Height: to 3 m, spreading to 2 m in 10 years.
Flower: Non-flowering. Cones on a mature specimens.
Leaves: Needles are a greenish yellow in summer, becoming a wonderful golden yellow in the winter cold. They are stiff, 9 cm long, 2 mm wide, with two in each bundle.
Pinus 'Chief Joseph' winter needles. Spring needles & candles.
Range: Pinus contorta is native to western North America.
Habitat: Inland mountain forests.
Plant: ‘Chief Joseph’ will grow in a variety of soils, surviving in poor conditions, including city pollution and some drought.
Light: Full sun. It will die in full shade. I planted small specimen under an unwanted evergreen, thinking it would benefit from protection until it became established and the large evergreen was removed. The small 'Chief Joseph' was dying so I pouring water over it, resulting in its quick death.

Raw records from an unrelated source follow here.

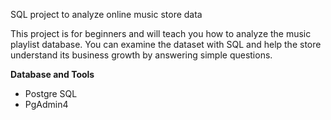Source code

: SQL project to analyze online music store data

This project is for beginners and will teach you how to analyze the music playlist database. You can examine the dataset with SQL and help the store understand its business growth by answering simple questions.

**Database and Tools**
- Postgre SQL
- PgAdmin4
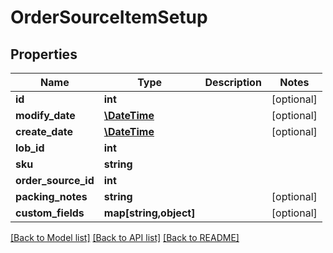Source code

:# OrderSourceItemSetup

## Properties
Name | Type | Description | Notes
------------ | ------------- | ------------- | -------------
**id** | **int** |  | [optional] 
**modify_date** | [**\DateTime**](\DateTime.md) |  | [optional] 
**create_date** | [**\DateTime**](\DateTime.md) |  | [optional] 
**lob_id** | **int** |  | 
**sku** | **string** |  | 
**order_source_id** | **int** |  | 
**packing_notes** | **string** |  | [optional] 
**custom_fields** | **map[string,object]** |  | [optional] 

[[Back to Model list]](../README.md#documentation-for-models) [[Back to API list]](../README.md#documentation-for-api-endpoints) [[Back to README]](../README.md)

Soil: Most soils, well drained.
Water: Dry to medium, drought tolerant. Intolerant of waterlogged soils.
USDA Hardiness: Zone 4 - 9
Companion planting: An accent plant. Grow with spring bulbs, rock garden plants.
Pruning: ‘Chief Joseph’ although classified as dwarf, can grow up to 15 cm per year, eventually forming a twisted narrow shape up to 6 m high and 180 cm wide. This is too big for my rock garden. I pinch back the candles by 2/3 in the spring when still soft and remove some branches to maintain an open shape.
Propagation: Try grafting a green needled cutting on Pinus contorta rootstock.
Problems: Do not plant in the shade. No major problems.
Alternative plants: Pinus mugo ‘Ophir’ or ‘Carstens’ are both yellow.
Missouri Botanical Garden Plant Finder
Text and images supplied by Anna Leggatt (Toronto Master Gardener)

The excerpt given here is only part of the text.